■ Data to process
--- START ---

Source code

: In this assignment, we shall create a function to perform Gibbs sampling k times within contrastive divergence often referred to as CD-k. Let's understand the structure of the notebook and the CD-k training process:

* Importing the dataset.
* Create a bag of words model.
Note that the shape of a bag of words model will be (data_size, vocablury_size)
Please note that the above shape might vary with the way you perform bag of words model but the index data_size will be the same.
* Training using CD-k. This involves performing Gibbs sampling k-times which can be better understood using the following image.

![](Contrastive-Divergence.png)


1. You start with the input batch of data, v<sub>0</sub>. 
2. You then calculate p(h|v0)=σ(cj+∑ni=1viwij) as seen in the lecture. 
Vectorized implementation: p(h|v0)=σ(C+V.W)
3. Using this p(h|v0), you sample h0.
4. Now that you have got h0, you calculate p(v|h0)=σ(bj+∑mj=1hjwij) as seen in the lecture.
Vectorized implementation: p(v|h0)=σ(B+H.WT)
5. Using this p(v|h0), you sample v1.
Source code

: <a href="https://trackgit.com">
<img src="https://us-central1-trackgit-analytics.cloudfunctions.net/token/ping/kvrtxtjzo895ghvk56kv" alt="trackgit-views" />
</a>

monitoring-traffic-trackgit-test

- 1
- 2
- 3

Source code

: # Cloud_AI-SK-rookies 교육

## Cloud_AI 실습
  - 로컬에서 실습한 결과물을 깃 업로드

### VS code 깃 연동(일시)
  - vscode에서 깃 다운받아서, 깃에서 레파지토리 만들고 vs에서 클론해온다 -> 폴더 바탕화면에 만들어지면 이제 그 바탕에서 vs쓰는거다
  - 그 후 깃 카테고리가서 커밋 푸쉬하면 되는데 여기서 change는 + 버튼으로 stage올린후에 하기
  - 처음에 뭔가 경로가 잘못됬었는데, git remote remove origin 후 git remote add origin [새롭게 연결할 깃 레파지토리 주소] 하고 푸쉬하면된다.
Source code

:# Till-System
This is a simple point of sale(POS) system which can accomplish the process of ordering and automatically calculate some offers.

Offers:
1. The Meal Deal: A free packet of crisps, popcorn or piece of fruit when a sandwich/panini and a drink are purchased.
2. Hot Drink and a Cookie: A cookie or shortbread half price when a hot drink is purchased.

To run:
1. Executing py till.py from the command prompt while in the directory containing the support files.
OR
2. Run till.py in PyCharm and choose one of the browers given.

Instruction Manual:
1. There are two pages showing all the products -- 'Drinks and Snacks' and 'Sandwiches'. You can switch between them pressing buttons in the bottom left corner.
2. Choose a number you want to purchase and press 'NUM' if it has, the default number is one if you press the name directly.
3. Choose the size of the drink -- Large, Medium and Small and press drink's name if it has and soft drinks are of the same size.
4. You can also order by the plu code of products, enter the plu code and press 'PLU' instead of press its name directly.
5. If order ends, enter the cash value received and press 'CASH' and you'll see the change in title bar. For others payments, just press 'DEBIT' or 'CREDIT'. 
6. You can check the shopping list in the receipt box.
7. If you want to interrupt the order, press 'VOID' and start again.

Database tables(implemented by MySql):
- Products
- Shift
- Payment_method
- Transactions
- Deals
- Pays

--- END ---

■ Exercise aim
Write the data above out again in full, exactly.

■ Result
Source code

: In this assignment, we shall create a function to perform Gibbs sampling k times within contrastive divergence often referred to as CD-k. Let's understand the structure of the notebook and the CD-k training process:

* Importing the dataset.
* Create a bag of words model.
Note that the shape of a bag of words model will be (data_size, vocablury_size)
Please note that the above shape might vary with the way you perform bag of words model but the index data_size will be the same.
* Training using CD-k. This involves performing Gibbs sampling k-times which can be better understood using the following image.

![](Contrastive-Divergence.png)


1. You start with the input batch of data, v<sub>0</sub>. 
2. You then calculate p(h|v0)=σ(cj+∑ni=1viwij) as seen in the lecture. 
Vectorized implementation: p(h|v0)=σ(C+V.W)
3. Using this p(h|v0), you sample h0.
4. Now that you have got h0, you calculate p(v|h0)=σ(bj+∑mj=1hjwij) as seen in the lecture.
Vectorized implementation: p(v|h0)=σ(B+H.WT)
5. Using this p(v|h0), you sample v1.
Source code

: <a href="https://trackgit.com">
<img src="https://us-central1-trackgit-analytics.cloudfunctions.net/token/ping/kvrtxtjzo895ghvk56kv" alt="trackgit-views" />
</a>

monitoring-traffic-trackgit-test

- 1
- 2
- 3

Source code

: # Cloud_AI-SK-rookies 교육

## Cloud_AI 실습
  - 로컬에서 실습한 결과물을 깃 업로드

### VS code 깃 연동(일시)
  - vscode에서 깃 다운받아서, 깃에서 레파지토리 만들고 vs에서 클론해온다 -> 폴더 바탕화면에 만들어지면 이제 그 바탕에서 vs쓰는거다
  - 그 후 깃 카테고리가서 커밋 푸쉬하면 되는데 여기서 change는 + 버튼으로 stage올린후에 하기
  - 처음에 뭔가 경로가 잘못됬었는데, git remote remove origin 후 git remote add origin [새롭게 연결할 깃 레파지토리 주소] 하고 푸쉬하면된다.
Source code

:# Till-System
This is a simple point of sale(POS) system which can accomplish the process of ordering and automatically calculate some offers.

Offers:
1. The Meal Deal: A free packet of crisps, popcorn or piece of fruit when a sandwich/panini and a drink are purchased.
2. Hot Drink and a Cookie: A cookie or shortbread half price when a hot drink is purchased.

To run:
1. Executing py till.py from the command prompt while in the directory containing the support files.
OR
2. Run till.py in PyCharm and choose one of the browers given.

Instruction Manual:
1. There are two pages showing all the products -- 'Drinks and Snacks' and 'Sandwiches'. You can switch between them pressing buttons in the bottom left corner.
2. Choose a number you want to purchase and press 'NUM' if it has, the default number is one if you press the name directly.
3. Choose the size of the drink -- Large, Medium and Small and press drink's name if it has and soft drinks are of the same size.
4. You can also order by the plu code of products, enter the plu code and press 'PLU' instead of press its name directly.
5. If order ends, enter the cash value received and press 'CASH' and you'll see the change in title bar. For others payments, just press 'DEBIT' or 'CREDIT'. 
6. You can check the shopping list in the receipt box.
7. If you want to interrupt the order, press 'VOID' and start again.

Database tables(implemented by MySql):
- Products
- Shift
- Payment_method
- Transactions
- Deals
- Pays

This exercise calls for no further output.